A Fairy Tale Farewell eluded the Great Kumar Sangakkara as Sri lanka crashed out at the Quarter Final stage with a huge loss to South Africa
Mahela Jayawardena, Sri Lanka
The close friend of Kumar Sangakkara and one of the most elegant stroke makers the game has ever seen had also indicated that the World Cup 2015 will be the last time that he will be seen playing an ODI for Sri Lanka. He started very early and was a champion school cricketer before he was leapfrogged into the Sri Lankan set up at a young age. He was one of the shrewdest captains that played the game and his presence in the middle order as well in the middle while the team is in a crunch position will be sorely missed. He steered Sri Lanka out of the woods with a composed century against Afghanistan and his centuries in the 2007 Semi Final against the Kiwis and his ton against the Indians in the 2011 Final will surely remain as his most cherished ODI innings. He played 448 matches for the Lankans scoring 12650 runs at an average of around 33 with 19 tons and 77 fifties.
Shahid Afridi, Pakistan
He seemed to have been around forever and he never changed his game right through his career. He had began his ODI career with the fastest ODI ton off just 37 balls against the Lankans in the 1990’s and he went out in a trail of fire in his last innings against the Australians in the Quarter Finals as well. Known as ‘Boom Boom’ to fans all around the globe, he always provided thorough entertainment either with the bat or with the ball. His showman pose after picking up a wicket will always stir fond memories in those who watched him play. He played 398 ODI’s for Pakistan scoring over 8000 runs at a strike rate of 117 and made 6 tons and 39 half centuries. He also picked up 395 wickets at an average of 34.5 and maintained an economy rate of 4.62 right through his long career.
Michael Clarke, Australia
Although many people do not give him the credit that he deserves for his ODI contribution to the Australian cricket the fact remains that he retires with an exemplary record and the numbers that he possesses are a testimony as to how much the Australian team will miss him. He was also a fine leader and his aggressive field settings and attacking moves meant that Australia played a brand of cricket that made the right sound, always. He was a brilliant player of spin bowling and shored up the middle order with class and panache many times. He retired as a World Cup winning captain at MCG as Australians beat the Kiwis by 7 wickets. He appeared in 245 matches for the Aussies making 7981 runs at an average almost touching 45 which included 8 tons and 58 half centuries.

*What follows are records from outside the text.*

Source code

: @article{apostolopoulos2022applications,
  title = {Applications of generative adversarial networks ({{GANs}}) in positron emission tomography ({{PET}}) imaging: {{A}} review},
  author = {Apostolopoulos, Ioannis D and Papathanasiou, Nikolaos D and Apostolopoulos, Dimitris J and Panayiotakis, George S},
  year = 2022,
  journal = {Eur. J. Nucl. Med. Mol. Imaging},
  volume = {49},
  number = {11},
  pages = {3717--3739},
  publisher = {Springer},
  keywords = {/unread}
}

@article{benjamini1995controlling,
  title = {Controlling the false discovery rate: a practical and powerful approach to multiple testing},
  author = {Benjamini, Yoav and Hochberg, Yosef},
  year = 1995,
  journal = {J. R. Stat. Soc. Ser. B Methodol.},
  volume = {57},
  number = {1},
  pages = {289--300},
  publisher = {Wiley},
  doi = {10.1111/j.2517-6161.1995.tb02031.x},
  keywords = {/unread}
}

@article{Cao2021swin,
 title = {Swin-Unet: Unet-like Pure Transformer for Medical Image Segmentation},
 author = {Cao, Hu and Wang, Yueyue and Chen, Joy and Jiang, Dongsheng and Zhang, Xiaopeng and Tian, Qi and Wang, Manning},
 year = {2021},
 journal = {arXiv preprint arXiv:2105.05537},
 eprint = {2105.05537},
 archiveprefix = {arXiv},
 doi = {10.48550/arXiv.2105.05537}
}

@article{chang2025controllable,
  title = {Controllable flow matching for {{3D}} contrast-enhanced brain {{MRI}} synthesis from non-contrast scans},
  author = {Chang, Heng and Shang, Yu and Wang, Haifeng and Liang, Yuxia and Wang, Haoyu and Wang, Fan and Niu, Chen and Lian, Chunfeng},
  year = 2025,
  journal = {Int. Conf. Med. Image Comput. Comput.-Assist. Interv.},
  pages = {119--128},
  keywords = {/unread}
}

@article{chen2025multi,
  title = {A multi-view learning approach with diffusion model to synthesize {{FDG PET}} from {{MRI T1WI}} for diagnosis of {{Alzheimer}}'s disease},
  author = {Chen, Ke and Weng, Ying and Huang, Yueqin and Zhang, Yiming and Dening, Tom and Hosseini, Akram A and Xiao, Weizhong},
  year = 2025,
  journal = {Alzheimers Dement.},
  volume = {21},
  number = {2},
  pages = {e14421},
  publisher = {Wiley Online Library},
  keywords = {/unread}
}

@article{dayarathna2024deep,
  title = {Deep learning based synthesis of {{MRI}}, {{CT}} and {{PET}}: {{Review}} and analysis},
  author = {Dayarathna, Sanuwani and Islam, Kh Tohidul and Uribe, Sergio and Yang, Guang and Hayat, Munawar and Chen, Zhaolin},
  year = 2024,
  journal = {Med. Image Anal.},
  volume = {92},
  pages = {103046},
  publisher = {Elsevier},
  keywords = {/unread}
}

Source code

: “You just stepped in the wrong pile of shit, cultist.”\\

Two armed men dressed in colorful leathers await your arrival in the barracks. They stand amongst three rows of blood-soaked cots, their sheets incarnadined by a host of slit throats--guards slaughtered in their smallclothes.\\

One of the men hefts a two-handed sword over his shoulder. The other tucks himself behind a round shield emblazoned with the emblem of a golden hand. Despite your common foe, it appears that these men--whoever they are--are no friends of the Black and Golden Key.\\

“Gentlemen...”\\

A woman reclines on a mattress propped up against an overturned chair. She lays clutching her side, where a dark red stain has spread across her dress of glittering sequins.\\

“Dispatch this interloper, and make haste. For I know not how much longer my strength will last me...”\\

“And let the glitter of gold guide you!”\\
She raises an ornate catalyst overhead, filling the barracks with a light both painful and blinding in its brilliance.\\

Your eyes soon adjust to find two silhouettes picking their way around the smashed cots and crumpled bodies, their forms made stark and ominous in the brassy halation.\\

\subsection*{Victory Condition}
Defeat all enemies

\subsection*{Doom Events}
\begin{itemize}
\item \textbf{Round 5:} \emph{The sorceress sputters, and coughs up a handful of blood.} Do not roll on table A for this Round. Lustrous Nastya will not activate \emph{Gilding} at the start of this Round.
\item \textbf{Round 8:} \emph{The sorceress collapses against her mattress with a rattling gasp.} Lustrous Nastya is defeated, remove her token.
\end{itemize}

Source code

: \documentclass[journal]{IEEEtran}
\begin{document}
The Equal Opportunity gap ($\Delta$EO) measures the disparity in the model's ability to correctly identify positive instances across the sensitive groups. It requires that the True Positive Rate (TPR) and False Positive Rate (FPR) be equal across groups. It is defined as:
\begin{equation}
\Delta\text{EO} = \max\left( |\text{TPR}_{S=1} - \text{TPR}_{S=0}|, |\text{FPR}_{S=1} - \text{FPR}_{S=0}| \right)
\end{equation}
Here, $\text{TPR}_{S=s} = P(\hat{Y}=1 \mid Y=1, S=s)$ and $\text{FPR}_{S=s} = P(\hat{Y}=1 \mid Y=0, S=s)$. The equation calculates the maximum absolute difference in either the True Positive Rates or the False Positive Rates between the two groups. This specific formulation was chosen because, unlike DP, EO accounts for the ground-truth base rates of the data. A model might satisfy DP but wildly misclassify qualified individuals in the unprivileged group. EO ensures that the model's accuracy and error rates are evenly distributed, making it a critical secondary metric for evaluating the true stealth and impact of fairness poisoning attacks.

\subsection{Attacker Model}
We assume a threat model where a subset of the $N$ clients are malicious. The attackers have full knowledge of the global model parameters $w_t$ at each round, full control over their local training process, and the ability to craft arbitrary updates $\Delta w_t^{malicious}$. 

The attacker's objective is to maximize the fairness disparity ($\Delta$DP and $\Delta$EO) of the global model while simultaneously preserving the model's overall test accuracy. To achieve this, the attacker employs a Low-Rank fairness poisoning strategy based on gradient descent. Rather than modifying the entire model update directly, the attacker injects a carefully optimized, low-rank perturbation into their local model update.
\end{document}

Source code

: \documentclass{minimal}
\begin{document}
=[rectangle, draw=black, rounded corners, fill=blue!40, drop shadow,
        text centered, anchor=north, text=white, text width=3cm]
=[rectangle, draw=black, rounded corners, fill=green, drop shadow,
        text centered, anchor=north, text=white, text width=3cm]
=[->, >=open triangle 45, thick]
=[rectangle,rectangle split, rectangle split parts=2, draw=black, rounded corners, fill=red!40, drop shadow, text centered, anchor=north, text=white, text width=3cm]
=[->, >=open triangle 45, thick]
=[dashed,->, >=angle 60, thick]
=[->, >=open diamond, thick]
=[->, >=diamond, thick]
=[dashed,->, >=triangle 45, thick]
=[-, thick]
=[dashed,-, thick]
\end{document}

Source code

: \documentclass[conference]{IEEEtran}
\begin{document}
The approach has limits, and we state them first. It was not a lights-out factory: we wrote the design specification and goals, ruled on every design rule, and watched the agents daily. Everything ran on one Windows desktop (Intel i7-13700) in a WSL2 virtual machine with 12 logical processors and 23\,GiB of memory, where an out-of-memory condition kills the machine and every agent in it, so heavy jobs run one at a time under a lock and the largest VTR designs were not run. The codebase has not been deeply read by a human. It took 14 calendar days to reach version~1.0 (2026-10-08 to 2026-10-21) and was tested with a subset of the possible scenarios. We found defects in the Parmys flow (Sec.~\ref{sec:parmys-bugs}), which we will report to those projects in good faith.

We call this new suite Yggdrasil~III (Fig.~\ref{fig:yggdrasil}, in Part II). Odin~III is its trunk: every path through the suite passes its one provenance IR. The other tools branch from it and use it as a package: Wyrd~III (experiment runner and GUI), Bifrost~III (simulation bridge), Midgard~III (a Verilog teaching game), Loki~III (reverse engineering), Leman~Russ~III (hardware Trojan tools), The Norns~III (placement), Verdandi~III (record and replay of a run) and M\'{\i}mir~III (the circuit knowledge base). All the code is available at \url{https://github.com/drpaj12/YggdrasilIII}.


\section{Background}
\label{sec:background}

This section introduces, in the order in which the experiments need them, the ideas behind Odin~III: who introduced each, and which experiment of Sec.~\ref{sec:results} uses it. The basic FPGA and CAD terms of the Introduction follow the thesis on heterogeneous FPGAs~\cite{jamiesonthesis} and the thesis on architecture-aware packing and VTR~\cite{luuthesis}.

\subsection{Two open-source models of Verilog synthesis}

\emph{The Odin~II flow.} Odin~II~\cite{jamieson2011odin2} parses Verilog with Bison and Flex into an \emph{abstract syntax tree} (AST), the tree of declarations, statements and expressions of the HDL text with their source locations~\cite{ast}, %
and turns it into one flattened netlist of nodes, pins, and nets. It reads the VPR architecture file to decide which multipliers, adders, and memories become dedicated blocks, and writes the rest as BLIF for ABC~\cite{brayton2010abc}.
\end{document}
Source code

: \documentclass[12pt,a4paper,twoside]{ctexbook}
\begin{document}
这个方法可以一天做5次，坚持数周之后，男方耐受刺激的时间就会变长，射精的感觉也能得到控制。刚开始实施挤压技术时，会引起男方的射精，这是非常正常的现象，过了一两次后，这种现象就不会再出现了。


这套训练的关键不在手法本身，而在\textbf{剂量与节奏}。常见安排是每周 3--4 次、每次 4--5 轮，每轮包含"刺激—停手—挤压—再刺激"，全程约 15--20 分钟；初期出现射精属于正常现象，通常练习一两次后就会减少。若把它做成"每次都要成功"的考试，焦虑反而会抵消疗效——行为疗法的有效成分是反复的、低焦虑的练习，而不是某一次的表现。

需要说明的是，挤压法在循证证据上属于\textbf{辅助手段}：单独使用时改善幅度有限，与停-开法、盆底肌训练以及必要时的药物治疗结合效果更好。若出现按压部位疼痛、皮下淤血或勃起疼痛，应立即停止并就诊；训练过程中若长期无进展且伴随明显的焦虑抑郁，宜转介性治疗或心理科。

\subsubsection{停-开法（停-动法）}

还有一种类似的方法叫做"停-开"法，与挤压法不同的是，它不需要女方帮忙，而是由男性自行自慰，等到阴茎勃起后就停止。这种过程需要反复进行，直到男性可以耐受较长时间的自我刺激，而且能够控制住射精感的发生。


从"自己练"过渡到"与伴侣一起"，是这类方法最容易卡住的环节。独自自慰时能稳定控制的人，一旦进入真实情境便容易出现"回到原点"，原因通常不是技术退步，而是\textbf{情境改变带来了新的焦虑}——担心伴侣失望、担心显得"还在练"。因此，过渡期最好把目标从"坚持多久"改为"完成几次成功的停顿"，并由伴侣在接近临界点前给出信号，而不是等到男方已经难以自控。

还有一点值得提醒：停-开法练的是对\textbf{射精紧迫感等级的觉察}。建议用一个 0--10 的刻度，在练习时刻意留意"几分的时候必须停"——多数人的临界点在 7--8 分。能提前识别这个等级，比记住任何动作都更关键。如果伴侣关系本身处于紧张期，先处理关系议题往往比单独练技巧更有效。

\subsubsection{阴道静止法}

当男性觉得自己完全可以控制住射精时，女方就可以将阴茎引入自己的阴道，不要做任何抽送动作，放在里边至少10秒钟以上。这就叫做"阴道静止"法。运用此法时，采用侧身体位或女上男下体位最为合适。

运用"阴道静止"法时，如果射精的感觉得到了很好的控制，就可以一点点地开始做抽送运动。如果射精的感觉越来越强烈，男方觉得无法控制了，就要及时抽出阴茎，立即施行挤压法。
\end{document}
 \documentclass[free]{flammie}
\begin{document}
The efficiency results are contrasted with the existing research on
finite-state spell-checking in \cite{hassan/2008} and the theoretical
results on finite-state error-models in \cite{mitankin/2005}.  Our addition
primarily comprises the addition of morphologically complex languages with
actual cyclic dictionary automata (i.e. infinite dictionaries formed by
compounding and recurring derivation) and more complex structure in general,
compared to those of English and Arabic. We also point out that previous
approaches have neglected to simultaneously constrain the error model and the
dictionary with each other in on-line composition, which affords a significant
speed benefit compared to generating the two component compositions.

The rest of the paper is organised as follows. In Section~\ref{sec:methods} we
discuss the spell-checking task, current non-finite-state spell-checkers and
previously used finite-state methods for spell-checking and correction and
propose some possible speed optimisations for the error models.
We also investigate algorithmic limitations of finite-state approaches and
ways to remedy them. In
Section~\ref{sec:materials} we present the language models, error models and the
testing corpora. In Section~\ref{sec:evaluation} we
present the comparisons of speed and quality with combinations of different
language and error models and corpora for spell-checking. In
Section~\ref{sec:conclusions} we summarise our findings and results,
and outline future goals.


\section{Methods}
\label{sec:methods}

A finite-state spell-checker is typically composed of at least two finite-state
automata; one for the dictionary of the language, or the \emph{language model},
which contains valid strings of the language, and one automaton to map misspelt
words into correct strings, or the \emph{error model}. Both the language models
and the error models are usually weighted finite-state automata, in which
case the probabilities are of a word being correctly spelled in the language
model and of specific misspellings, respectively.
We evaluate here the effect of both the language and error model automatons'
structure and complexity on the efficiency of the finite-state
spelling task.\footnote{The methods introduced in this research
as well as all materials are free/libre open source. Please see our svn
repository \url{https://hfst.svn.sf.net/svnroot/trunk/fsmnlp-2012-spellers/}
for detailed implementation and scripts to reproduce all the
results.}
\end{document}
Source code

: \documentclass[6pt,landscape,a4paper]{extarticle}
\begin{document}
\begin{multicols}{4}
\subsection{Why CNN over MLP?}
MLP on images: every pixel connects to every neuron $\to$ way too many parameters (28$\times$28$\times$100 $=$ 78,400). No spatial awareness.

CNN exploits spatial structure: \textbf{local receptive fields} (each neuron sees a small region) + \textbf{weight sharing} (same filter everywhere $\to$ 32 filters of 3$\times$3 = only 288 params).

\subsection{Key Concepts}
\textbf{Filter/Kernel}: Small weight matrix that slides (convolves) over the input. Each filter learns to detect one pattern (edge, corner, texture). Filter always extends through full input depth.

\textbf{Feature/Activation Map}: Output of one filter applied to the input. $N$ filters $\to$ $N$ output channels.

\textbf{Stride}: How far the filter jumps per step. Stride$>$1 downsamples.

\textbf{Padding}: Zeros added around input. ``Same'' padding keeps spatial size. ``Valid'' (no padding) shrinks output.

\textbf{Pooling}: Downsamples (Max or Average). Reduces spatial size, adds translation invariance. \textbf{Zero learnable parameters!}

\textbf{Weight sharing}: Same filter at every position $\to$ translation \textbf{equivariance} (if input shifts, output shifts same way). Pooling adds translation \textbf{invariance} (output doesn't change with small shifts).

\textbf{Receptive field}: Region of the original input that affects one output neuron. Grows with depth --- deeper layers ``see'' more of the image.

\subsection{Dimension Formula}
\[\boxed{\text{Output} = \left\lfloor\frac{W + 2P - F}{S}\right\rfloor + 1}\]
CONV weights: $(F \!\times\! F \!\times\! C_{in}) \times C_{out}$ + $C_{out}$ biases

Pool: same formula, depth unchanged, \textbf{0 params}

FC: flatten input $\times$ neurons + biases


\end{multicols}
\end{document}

Daniel Vettori, New Zealand
Vettori joined the Kiwi team as a young and gangly bespectacled boy and was soon one of the leading spinners of the game. He did not turn the ball much but his excellent control of the flight and pace along with subtle changes in line and length meant that he could always deceive the very best. The fact that he played for so long in the generally seaming conditions in New Zealand and prospered speaks volumes for the skills and quality of this man. He was the go to man for many a captain and was also a handy bat.
He also led New Zealand briefly when they were in not such a good state and did so admirably. He will be remembered for his calmness and Zen like approach to cricket. He played 295 matches for the Black Caps picking up 305 wickets at an average of 31 while maintaining a miserly economy rate of just 4.1. He also scored 2253 runs at an average of almost 18 which included 4 half centuries.
Other Cricketers who retired at the end of this World Cup are Misbah Ul Haq, Kyle Mills and Brad Haddin.
Which of these cricketers will you miss the most and why?